PROBLEM STATEMENT
Which lines of the data contain the string "scene"? Copy every one.

--- RECORDS FOR THIS TASK ---

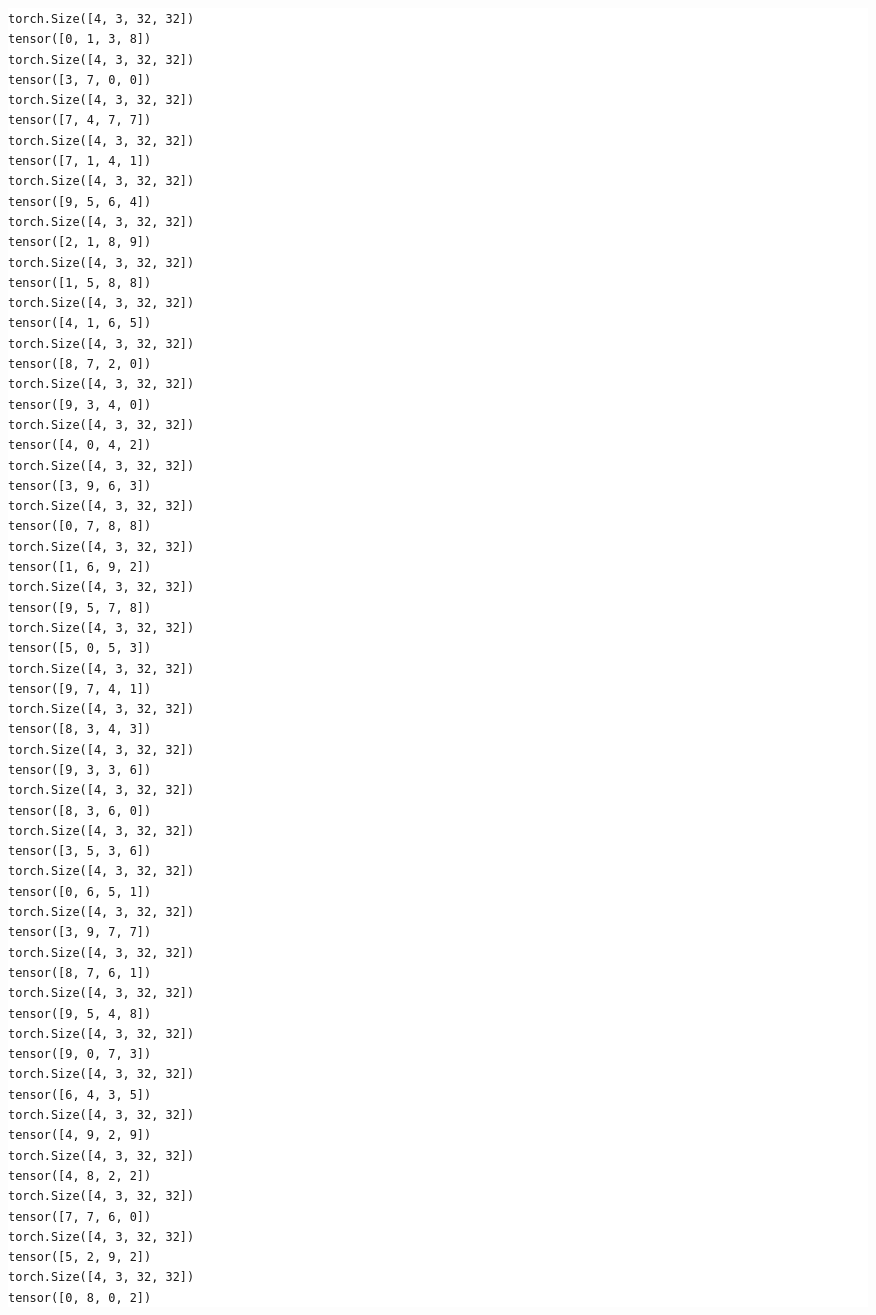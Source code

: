     torch.Size([4, 3, 32, 32])
    tensor([0, 1, 3, 8])
    torch.Size([4, 3, 32, 32])
    tensor([3, 7, 0, 0])
    torch.Size([4, 3, 32, 32])
    tensor([7, 4, 7, 7])
    torch.Size([4, 3, 32, 32])
    tensor([7, 1, 4, 1])
    torch.Size([4, 3, 32, 32])
    tensor([9, 5, 6, 4])
    torch.Size([4, 3, 32, 32])
    tensor([2, 1, 8, 9])
    torch.Size([4, 3, 32, 32])
    tensor([1, 5, 8, 8])
    torch.Size([4, 3, 32, 32])
    tensor([4, 1, 6, 5])
    torch.Size([4, 3, 32, 32])
    tensor([8, 7, 2, 0])
    torch.Size([4, 3, 32, 32])
    tensor([9, 3, 4, 0])
    torch.Size([4, 3, 32, 32])
    tensor([4, 0, 4, 2])
    torch.Size([4, 3, 32, 32])
    tensor([3, 9, 6, 3])
    torch.Size([4, 3, 32, 32])
    tensor([0, 7, 8, 8])
    torch.Size([4, 3, 32, 32])
    tensor([1, 6, 9, 2])
    torch.Size([4, 3, 32, 32])
    tensor([9, 5, 7, 8])
    torch.Size([4, 3, 32, 32])
    tensor([5, 0, 5, 3])
    torch.Size([4, 3, 32, 32])
    tensor([9, 7, 4, 1])
    torch.Size([4, 3, 32, 32])
    tensor([8, 3, 4, 3])
    torch.Size([4, 3, 32, 32])
    tensor([9, 3, 3, 6])
    torch.Size([4, 3, 32, 32])
    tensor([8, 3, 6, 0])
    torch.Size([4, 3, 32, 32])
    tensor([3, 5, 3, 6])
    torch.Size([4, 3, 32, 32])
    tensor([0, 6, 5, 1])
    torch.Size([4, 3, 32, 32])
    tensor([3, 9, 7, 7])
    torch.Size([4, 3, 32, 32])
    tensor([8, 7, 6, 1])
    torch.Size([4, 3, 32, 32])
    tensor([9, 5, 4, 8])
    torch.Size([4, 3, 32, 32])
    tensor([9, 0, 7, 3])
    torch.Size([4, 3, 32, 32])
    tensor([6, 4, 3, 5])
    torch.Size([4, 3, 32, 32])
    tensor([4, 9, 2, 9])
    torch.Size([4, 3, 32, 32])
    tensor([4, 8, 2, 2])
    torch.Size([4, 3, 32, 32])
    tensor([7, 7, 6, 0])
    torch.Size([4, 3, 32, 32])
    tensor([5, 2, 9, 2])
    torch.Size([4, 3, 32, 32])
    tensor([0, 8, 0, 2])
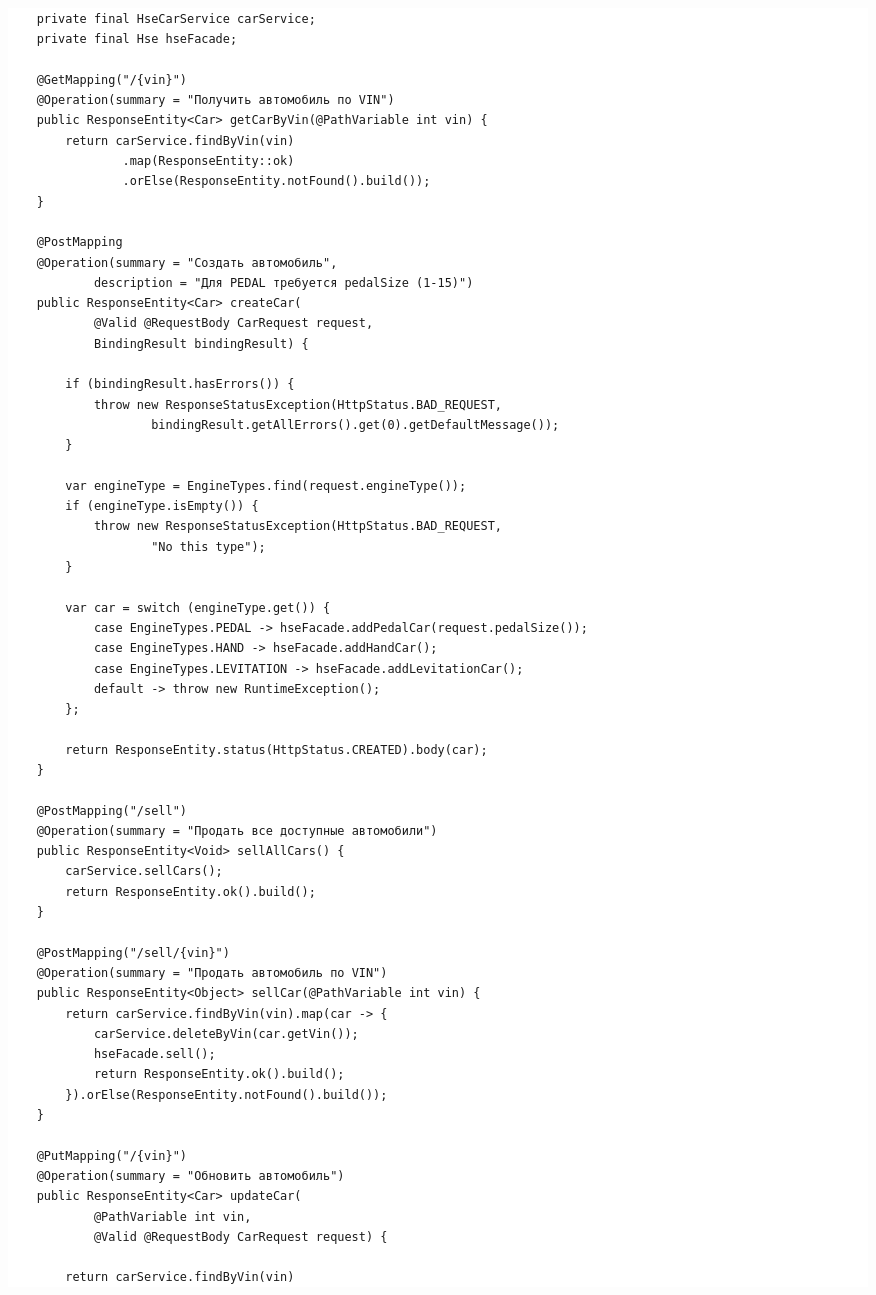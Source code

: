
 ```
    private final HseCarService carService;
    private final Hse hseFacade;

    @GetMapping("/{vin}")
    @Operation(summary = "Получить автомобиль по VIN")
    public ResponseEntity<Car> getCarByVin(@PathVariable int vin) {
        return carService.findByVin(vin)
                .map(ResponseEntity::ok)
                .orElse(ResponseEntity.notFound().build());
    }

    @PostMapping
    @Operation(summary = "Создать автомобиль",
            description = "Для PEDAL требуется pedalSize (1-15)")
    public ResponseEntity<Car> createCar(
            @Valid @RequestBody CarRequest request,
            BindingResult bindingResult) {

        if (bindingResult.hasErrors()) {
            throw new ResponseStatusException(HttpStatus.BAD_REQUEST,
                    bindingResult.getAllErrors().get(0).getDefaultMessage());
        }

        var engineType = EngineTypes.find(request.engineType());
        if (engineType.isEmpty()) {
            throw new ResponseStatusException(HttpStatus.BAD_REQUEST,
                    "No this type");
        }

        var car = switch (engineType.get()) {
            case EngineTypes.PEDAL -> hseFacade.addPedalCar(request.pedalSize());
            case EngineTypes.HAND -> hseFacade.addHandCar();
            case EngineTypes.LEVITATION -> hseFacade.addLevitationCar();
            default -> throw new RuntimeException();
        };

        return ResponseEntity.status(HttpStatus.CREATED).body(car);
    }

    @PostMapping("/sell")
    @Operation(summary = "Продать все доступные автомобили")
    public ResponseEntity<Void> sellAllCars() {
        carService.sellCars();
        return ResponseEntity.ok().build();
    }

    @PostMapping("/sell/{vin}")
    @Operation(summary = "Продать автомобиль по VIN")
    public ResponseEntity<Object> sellCar(@PathVariable int vin) {
        return carService.findByVin(vin).map(car -> {
            carService.deleteByVin(car.getVin());
            hseFacade.sell();
            return ResponseEntity.ok().build();
        }).orElse(ResponseEntity.notFound().build());
    }

    @PutMapping("/{vin}")
    @Operation(summary = "Обновить автомобиль")
    public ResponseEntity<Car> updateCar(
            @PathVariable int vin,
            @Valid @RequestBody CarRequest request) {

        return carService.findByVin(vin)
```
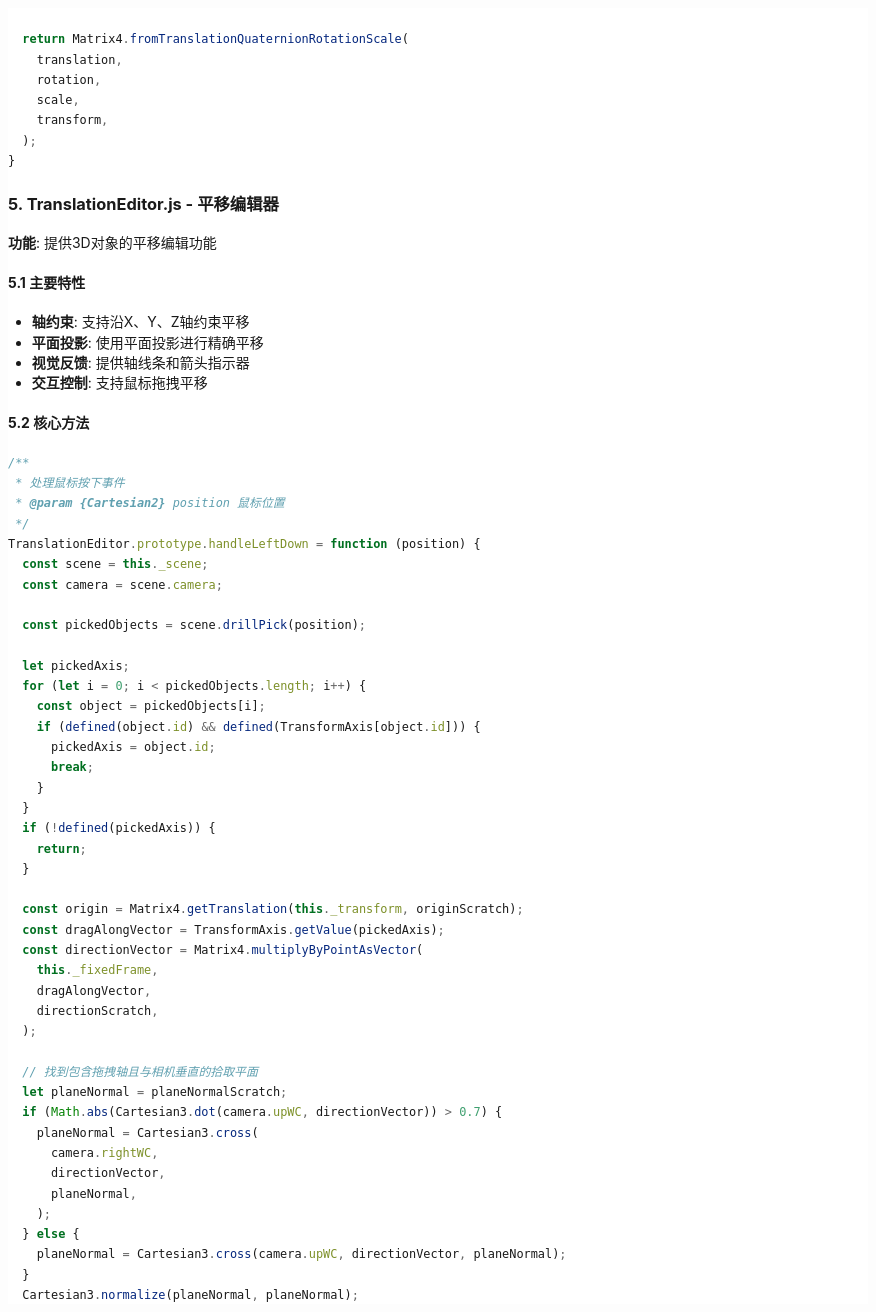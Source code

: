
 ```javascript

  return Matrix4.fromTranslationQuaternionRotationScale(
    translation,
    rotation,
    scale,
    transform,
  );
}
```

### 5. TranslationEditor.js - 平移编辑器
**功能**: 提供3D对象的平移编辑功能

#### 5.1 主要特性
- **轴约束**: 支持沿X、Y、Z轴约束平移
- **平面投影**: 使用平面投影进行精确平移
- **视觉反馈**: 提供轴线条和箭头指示器
- **交互控制**: 支持鼠标拖拽平移

#### 5.2 核心方法
```javascript
/**
 * 处理鼠标按下事件
 * @param {Cartesian2} position 鼠标位置
 */
TranslationEditor.prototype.handleLeftDown = function (position) {
  const scene = this._scene;
  const camera = scene.camera;

  const pickedObjects = scene.drillPick(position);

  let pickedAxis;
  for (let i = 0; i < pickedObjects.length; i++) {
    const object = pickedObjects[i];
    if (defined(object.id) && defined(TransformAxis[object.id])) {
      pickedAxis = object.id;
      break;
    }
  }
  if (!defined(pickedAxis)) {
    return;
  }

  const origin = Matrix4.getTranslation(this._transform, originScratch);
  const dragAlongVector = TransformAxis.getValue(pickedAxis);
  const directionVector = Matrix4.multiplyByPointAsVector(
    this._fixedFrame,
    dragAlongVector,
    directionScratch,
  );

  // 找到包含拖拽轴且与相机垂直的拾取平面
  let planeNormal = planeNormalScratch;
  if (Math.abs(Cartesian3.dot(camera.upWC, directionVector)) > 0.7) {
    planeNormal = Cartesian3.cross(
      camera.rightWC,
      directionVector,
      planeNormal,
    );
  } else {
    planeNormal = Cartesian3.cross(camera.upWC, directionVector, planeNormal);
  }
  Cartesian3.normalize(planeNormal, planeNormal);
```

---

ANSWER TO THIS TASK
  const scene = this._scene;
  const camera = scene.camera;
  const pickedObjects = scene.drillPick(position);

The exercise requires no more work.